__Instructions to follow__.
All of the data should be copied exactly, with the pictures left out.

(Document images with source code)
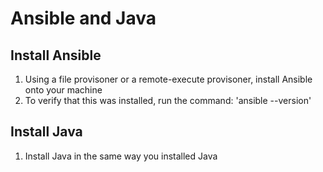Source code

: # Ansible and Java

## Install Ansible
1. Using a file provisoner or a remote-execute provisoner, install Ansible onto your machine
2. To verify that this was installed, run the command: 'ansible --version'

## Install Java
1. Install Java in the same way you installed Java

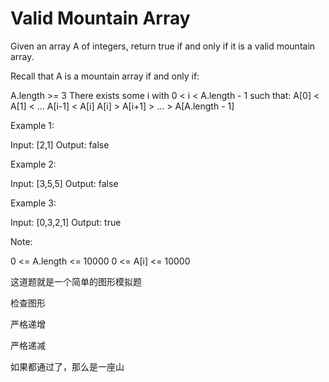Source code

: # Valid Mountain Array

Given an array A of integers, return true if and only if it is a valid mountain array.

Recall that A is a mountain array if and only if:

A.length >= 3
There exists some i with 0 < i < A.length - 1 such that:
A[0] < A[1] < ... A[i-1] < A[i]
A[i] > A[i+1] > ... > A[A.length - 1]

Example 1:

Input: [2,1]
Output: false

Example 2:

Input: [3,5,5]
Output: false

Example 3:

Input: [0,3,2,1]
Output: true

Note:

0 <= A.length <= 10000
0 <= A[i] <= 10000


这道题就是一个简单的图形模拟题

检查图形

严格递增

严格递减

如果都通过了，那么是一座山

__Response area__.
Source code

: # Ansible and Java

## Install Ansible
1. Using a file provisoner or a remote-execute provisoner, install Ansible onto your machine
2. To verify that this was installed, run the command: 'ansible --version'

## Install Java
1. Install Java in the same way you installed Java

Source code

: # Valid Mountain Array

Given an array A of integers, return true if and only if it is a valid mountain array.

Recall that A is a mountain array if and only if:

A.length >= 3
There exists some i with 0 < i < A.length - 1 such that:
A[0] < A[1] < ... A[i-1] < A[i]
A[i] > A[i+1] > ... > A[A.length - 1]

Example 1:

Input: [2,1]
Output: false

Example 2:

Input: [3,5,5]
Output: false

Example 3:

Input: [0,3,2,1]
Output: true

Note:

0 <= A.length <= 10000
0 <= A[i] <= 10000


这道题就是一个简单的图形模拟题

检查图形

严格递增

严格递减

如果都通过了，那么是一座山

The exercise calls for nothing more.